Traffic Volume-Based Street Classifications
(2) Design categories.
(a) Access street. Carry only the volume of traffic generated on the street itself.
(b) Subcollector street. May carry the volume of at least one access street in addition to its own volume.
(c) Collector street. Unsuitable for providing direct residential lot access, however, occasionally no suitable alternative exists.
(d) Arterial street. Direct residential lot access is prohibited and commercial or industrial lot access is controlled and limited.
(3) Existing streets. Where existing streets which are not otherwise classified by the Comprehensive Plan abut or affect the design of a proposed development, such existing streets shall be classified in accordance with the functional and traffic volume descriptions contained in this section.
(E) Alignment and layout.
(1) Coordination of proposed road with existing roads. In accordance with VA Code § 15.1-466(c), all proposed streets shall be designed to coordinate with other existing or planned streets contiguous to or within the general area of the proposed development or within existing or future adjacent developments as to location, width, grades, and drainage. Connections, when required, with existing or platted streets, shall be continuous without offset.
(2) Stub streets. The plan-approving authority may require that adequate rights-of-way are platted to the boundary line(s) of any development in order to afford desirable street access to adjoining properties and to facilitate the development of an effective and efficient circulation system.
(3) Conditions whereby stub streets are permanently terminated. Where a street right-of-way in an existing development has been platted to the boundary line of a proposed development, it shall be extended and continued into an adjacent proposed development unless exempted from this requirement by the plan-approving authority upon the recommendation of the Department of Transportation or upon the plan-approving authority making one of the following findings.
(a) Such an extension would cause or contribute to a demonstrable safety deficiency which could not be corrected in a practical or economically efficient manner. In such cases, the developer shall be responsible for providing sufficient right-of-way and constructing a permanent circular or “T” turnaround in accordance with the standards of the Department of Transportation.
(b) The street right-of-way in the existing development, although platted, has not had a street constructed within it, is not contained within the Comprehensive Plan, and it is unlikely that, in the foreseeable future, such a street will be constructed. In such case, the developer shall not be responsible for providing a turnaround.
(4) Intersection geometries. Streets shall intersect at a 90-degree angle plus or minus five degrees for a minimum of 50 feet from the intersection. No intersection shall have more than four street approaches.

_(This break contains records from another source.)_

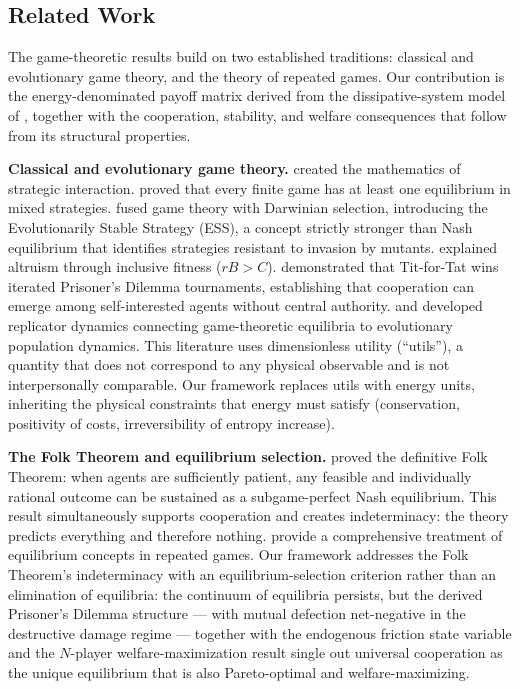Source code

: \documentclass[11pt]{article}
\theoremstyle{plain}
\theoremstyle{definition}
\theoremstyle{remark}
\let\origsubsection\subsection
\renewcommand{\subsection}{\needspace{7\baselineskip}\origsubsection}
\begin{document}
\subsection{Related Work}\label{related-work}

The game-theoretic results build on two established traditions:
classical and evolutionary game theory, and the theory of repeated
games. Our contribution is the energy-denominated payoff matrix derived
from the dissipative-system model of \citep{TC-I, TC-IV}, together with
the cooperation, stability, and welfare consequences that follow from
its structural properties.

\textbf{Classical and evolutionary game theory.} \citet{VonNeumann1944}
created the mathematics of strategic interaction. \citeauthor{Nash1950}
\citetext{\citeyear{Nash1950}; \citeyear{Nash1951}} proved that every
finite game has at least one equilibrium in mixed strategies.
\citet{MaynardSmith1973} fused game theory with Darwinian selection,
introducing the Evolutionarily Stable Strategy (ESS), a concept strictly
stronger than Nash equilibrium that identifies strategies resistant to
invasion by mutants. \citet{Hamilton1964a} explained altruism through
inclusive fitness (\(rB > C\)). \citet{Axelrod1984} demonstrated that
Tit-for-Tat wins iterated Prisoner's Dilemma tournaments, establishing
that cooperation can emerge among self-interested agents without central
authority. \citet{Taylor1978} and \citet{Weibull1995} developed
replicator dynamics connecting game-theoretic equilibria to evolutionary
population dynamics. This literature uses dimensionless utility
(``utils''), a quantity that does not correspond to any physical
observable and is not interpersonally comparable. Our framework replaces
utils with energy units, inheriting the physical constraints that energy
must satisfy (conservation, positivity of costs, irreversibility of
entropy increase).

\textbf{The Folk Theorem and equilibrium selection.}
\citet{Fudenberg1986} proved the definitive Folk Theorem: when agents
are sufficiently patient, any feasible and individually rational outcome
can be sustained as a subgame-perfect Nash equilibrium. This result
simultaneously supports cooperation and creates indeterminacy: the
theory predicts everything and therefore nothing.
\citet{OsborneRubinstein1994} provide a comprehensive treatment of
equilibrium concepts in repeated games. Our framework addresses the Folk
Theorem's indeterminacy with an equilibrium-selection criterion rather
than an elimination of equilibria: the continuum of equilibria persists,
but the derived Prisoner's Dilemma structure --- with mutual defection
net-negative in the destructive damage regime --- together with the
endogenous friction state variable and the \(N\)-player
welfare-maximization result single out universal cooperation as the
unique equilibrium that is also Pareto-optimal and welfare-maximizing.
\end{document}
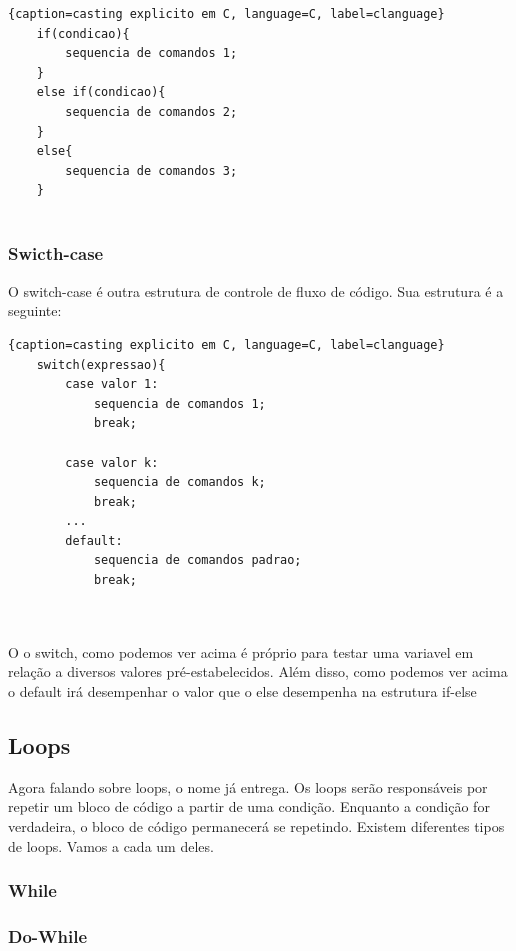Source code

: \documentclass{report}
\begin{document}
	\begin{center}
		
		\begin{lstlisting}{caption=casting explicito em C, language=C, label=clanguage}
	if(condicao){
		sequencia de comandos 1;
	}
	else if(condicao){
		sequencia de comandos 2;
	}
	else{
		sequencia de comandos 3;
	}
			
		\end{lstlisting}
	\end{center}
	
	\subsubsection{Swicth-case}
	O switch-case é outra estrutura de controle de fluxo de código. Sua estrutura é a seguinte:
	
	\begin{center}
		
		\begin{lstlisting}{caption=casting explicito em C, language=C, label=clanguage}
	switch(expressao){
		case valor 1:
			sequencia de comandos 1;
			break;
		
		case valor k:
			sequencia de comandos k;
			break;
		...
		default:
			sequencia de comandos padrao;
			break;
		
			
		\end{lstlisting}
	\end{center}
	
	O o switch, como podemos ver acima é próprio para testar uma variavel em relação a diversos valores pré-estabelecidos. Além disso, como podemos ver acima o default irá desempenhar o valor que o else desempenha na estrutura if-else
	\subsection{Loops}
	Agora falando sobre loops, o nome já entrega. Os loops serão responsáveis por repetir um bloco de código a partir de uma condição. Enquanto a condição for verdadeira, o bloco de código permanecerá se repetindo. Existem diferentes tipos de loops. Vamos a cada um deles.
	
	\subsubsection{While}
	\subsubsection{Do-While}
\end{document}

(1) Dedication. Where a development abuts an existing public right-of-way which has a width deficiency created either because it is less than 50 feet in width or because adopted plans show that a greater width will be necessary to accommodate those plans, the developer shall be required to dedicate additional rights-of-way as follows:
(a) Where the development abuts one side of the right-of-way, the developer shall dedicate one-half of the right-of-way deficiency along the frontage of the development; and
(b) Where the development abuts both sides of the right-of-way, the developer shall dedicate all of the right-of-way deficiency along the frontages of the development.
(2) Minimum right-of-way widths. The minimum right-of-way width shall be in accordance with the State Department of Transportation standards. For private roads, the plan-approving authority may approve right-of-way widths based upon the anticipated function and traffic load of the street.
(G) Geometric standards.
(1) Continuity of design. All streets shall have a continuity of design throughout their entire length. Multiple or step-down designs shall not be permitted except that a transition may be permitted at a four-way intersection or other major traffic generator which would constitute a clear demarcation of said change.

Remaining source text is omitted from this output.